GOODNIGHT DESDEMONA (GOOD MORNING JULIET) by Ann-Marie MacDonald, directed by Alisa Palmer, with MacDonald, Juan Chioran, Cara Pifko, Alison Sealy-Smith, Andy Velasquez, Leanne Dixon and Erika Hennebury. Presented by Canadian Stage at the Bluma Appel (27 Front East). Runs to April 14, Monday-Saturday 8 pm, matinees Wednesday 1:30 pm, Saturday 2 pm. $20-$69. 416-368-3110. Rating: NNN
ann-marie macdonald's good
Night Desdemona (Good Morning Juliet) is entering an awkward adolescence.
What must have been charming, clever and oh-so-feminist-studies-department 13 years ago has become thin and juvenile, at least judging by the current overscaled Canadian Stage revival.
It's the playwright's first outing playing mousy assistant English prof Constance Ledbelly, an overworked academic who's spent her professional life trying to prove that Shakespeare's Othello and Romeo And Juliet are in fact comedies.
MacDonald plows through the script with energy and high spirits, only occasionally showing strain and exhaustion.
It's a losing battle, though, because the play keeps letting her and us down. It's a youthful work, loaded with puns, androgynous winks and broad slapstick. There are occasional bits of wit, but the play seldom achieves Stoppardian brilliance.
Worse, it feels dated, its once-amusing rants about, say, the political implications of drinking Coors Light feeling stale, flat and unprofitable today.
Still, there's no denying MacDonald's talent, and her language occasionally reaches inspired heights, especially around gender issues.
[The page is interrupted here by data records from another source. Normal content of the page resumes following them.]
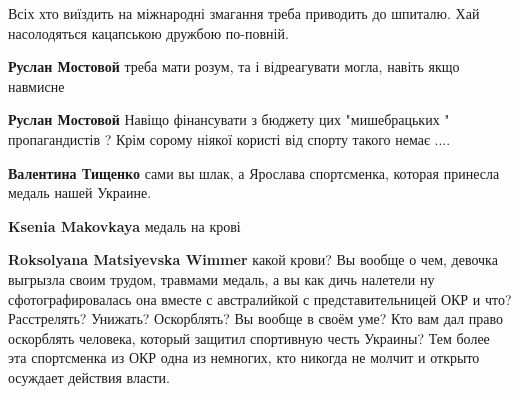 \begin{itemize}
\begin{itemize}
\begin{itemize}
Всіх хто виїздить на міжнародні змагання треба приводить до шпиталю. Хай
насолодяться кацапською дружбою по-повній.

 
\textbf{Руслан Мостовой} треба мати розум, та і відреагувати могла, навіть якщо навмисне

 
\textbf{Руслан Мостовой} Навіщо фінансувати з бюджету цих "мишебрацьких " пропагандистів ? Крім сорому ніякої користі від спорту такого немає ....
\end{itemize}

 
\textbf{Валентина Тищенко} сами вы шлак, а Ярослава спортсменка, которая принесла медаль нашей Украине.

\begin{itemize}
 
\textbf{Ksenia Makovkaya} медаль на крові

 
\textbf{Roksolyana Matsiyevska Wimmer} какой крови? Вы вообще о чем, девочка
выгрызла своим трудом, травмами медаль, а вы как дичь налетели ну
сфотографировалась она вместе с австралийкой с представительницей ОКР и что?
Расстрелять? Унижать? Оскорблять? Вы вообще в своём уме? Кто вам дал право
оскорблять человека, который защитил спортивную честь Украины? Тем более эта
спортсменка из ОКР одна из немногих, кто никогда не молчит и открыто осуждает
действия власти.


\end{itemize}
\end{itemize}
\end{itemize}
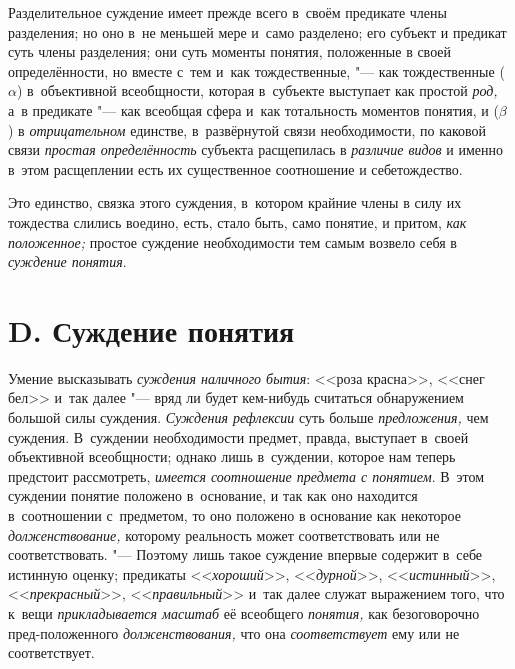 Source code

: Разделительное суждение имеет прежде всего в~своём предикате
члены разделения; но оно в~не меньшей мере и~само разделено; его субъект и
предикат суть члены разделения; они суть моменты понятия, положенные в
своей определённости, но вместе с~тем и~как тождественные, "---
как тождественные ($\alpha $) в~объективной всеобщности,
которая в~субъекте выступает как простой
{\em род,} а~в предикате
"--- как всеобщая сфера и~как тотальность моментов понятия, и
($\beta $) в {\em отрицательном}
единстве, в~развёрнутой связи необходимости, по каковой связи
{\em простая определённость}
субъекта расщепилась в
{\em различие видов} и
именно в~этом расщеплении есть их существенное соотношение и
себетождество.

Это единство, связка этого суждения, в~котором крайние члены в
силу их тождества слились воедино, есть, стало быть, само понятие, и
притом, {\em как положенное;}
простое суждение необходимости тем самым возвело себя в
{\em суждение понятия}.

\section[D. Суждение понятия]{D. Суждение понятия}

Умение высказывать
{\em суждения наличного бытия}:
<<роза красна>>, <<снег бел>> и~так далее "--- вряд
ли будет кем-нибудь считаться обнаружением большой силы суждения.
{\em Суждения рефлексии}
суть больше
{\em предложения,} чем
суждения. В~суждении необходимости предмет, правда,
выступает в~своей объективной всеобщности; однако лишь в~суждении, которое
нам теперь предстоит рассмотреть,
{\em имеется соотношение предмета с
понятием}. В~этом суждении понятие положено в~основание, и
так как оно находится в~соотношении с~предметом, то оно положено в
основание как некоторое
{\em долженствование,}
которому реальность может соответствовать или не
соответствовать. "--- Поэтому лишь такое суждение впервые
содержит в~себе истинную оценку; предикаты
<<{\em хороший}>>,
<<{\em дурной}>>,
<<{\em истинный}>>,
<<{\em прекрасный}>>,
<<{\em правильный}>> и~так
далее служат выражением того, что к~вещи
{\em прикладывается масштаб} её всеобщего
{\em понятия,} как
безоговорочно пред-положенного
{\em долженствования,}
что она
{\em соответствует} ему
или не соответствует.

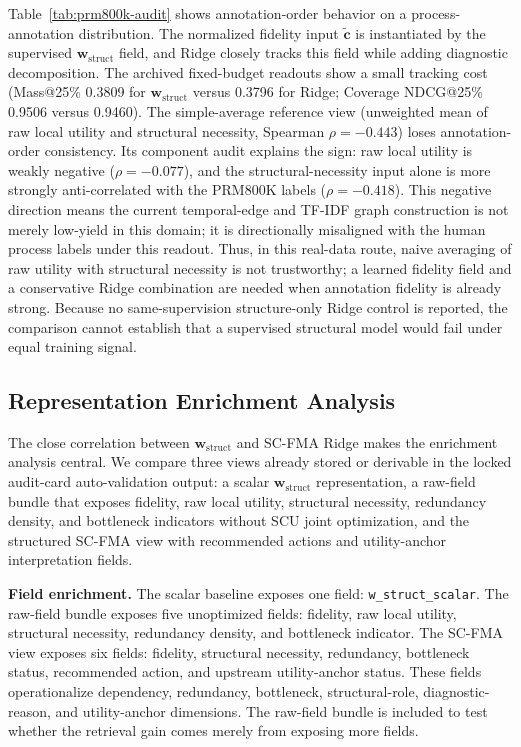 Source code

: \documentclass[a4paper,fleqn]{cas-sc}
\newcommand{\wstruct}{\ensuremath{\mathbf{w}_{\mathrm{struct}}}}
\begin{document}
Table~\ref{tab:prm800k-audit} shows annotation-order behavior on a process-annotation distribution. The normalized fidelity input $\tilde{\mathbf{c}}$ is instantiated by the supervised \wstruct{} field, and Ridge closely tracks this field while adding diagnostic decomposition. The archived fixed-budget readouts show a small tracking cost (Mass@25\% 0.3809 for \wstruct{} versus 0.3796 for Ridge; Coverage NDCG@25\% 0.9506 versus 0.9460). The simple-average reference view (unweighted mean of raw local utility and structural necessity, Spearman $\rho = -0.443$) loses annotation-order consistency. Its component audit explains the sign: raw local utility is weakly negative ($\rho=-0.077$), and the structural-necessity input alone is more strongly anti-correlated with the PRM800K labels ($\rho=-0.418$). This negative direction means the current temporal-edge and TF-IDF graph construction is not merely low-yield in this domain; it is directionally misaligned with the human process labels under this readout. Thus, in this real-data route, naive averaging of raw utility with structural necessity is not trustworthy; a learned fidelity field and a conservative Ridge combination are needed when annotation fidelity is already strong. Because no same-supervision structure-only Ridge control is reported, the comparison cannot establish that a supervised structural model would fail under equal training signal.

\subsection{Representation Enrichment Analysis}
\label{sec:representation-enrichment}

The close correlation between \wstruct{} and SC-FMA Ridge makes the enrichment analysis central. We compare three views already stored or derivable in the locked audit-card auto-validation output: a scalar \wstruct{} representation, a raw-field bundle that exposes fidelity, raw local utility, structural necessity, redundancy density, and bottleneck indicators without SCU joint optimization, and the structured SC-FMA view with recommended actions and utility-anchor interpretation fields.

\textbf{Field enrichment.} The scalar baseline exposes one field: \texttt{w\_struct\_scalar}. The raw-field bundle exposes five unoptimized fields: fidelity, raw local utility, structural necessity, redundancy density, and bottleneck indicator. The SC-FMA view exposes six fields: fidelity, structural necessity, redundancy, bottleneck status, recommended action, and upstream utility-anchor status. These fields operationalize dependency, redundancy, bottleneck, structural-role, diagnostic-reason, and utility-anchor dimensions. The raw-field bundle is included to test whether the retrieval gain comes merely from exposing more fields.
\end{document}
Her conceit that Shakespeare's women are mistakenly perceived as passive and ineffectual remains the work's strongest theme, given full life by Alison Sealy-Smith as the warrior-like Desdemona, and Cara Pifko as the libidinous, spoilt and impulsive Juliet.
Along with these two, Shakespeare actor Juan Chioran's quadruple turn as, among others, Othello and Juliet's lascivious nurse ensures that the show is at least well-acted.
But what does Constance want? And what's at stake for her? More than 100 productions later these remain the biggest holes in the script. Alisa Palmer's broad production doesn't provide the answers.
Neither can they be found in Charlotte Dean's set, one of the ugliest and least evocative in recent memory.
On the vast Bluma Appel stage -- far too big for this small, cheeky piece -- it's clear that MacDonald has tackled Shakespearean tragedy, attempted to make a comedy and ended up with what's known in academic circles as a problem play.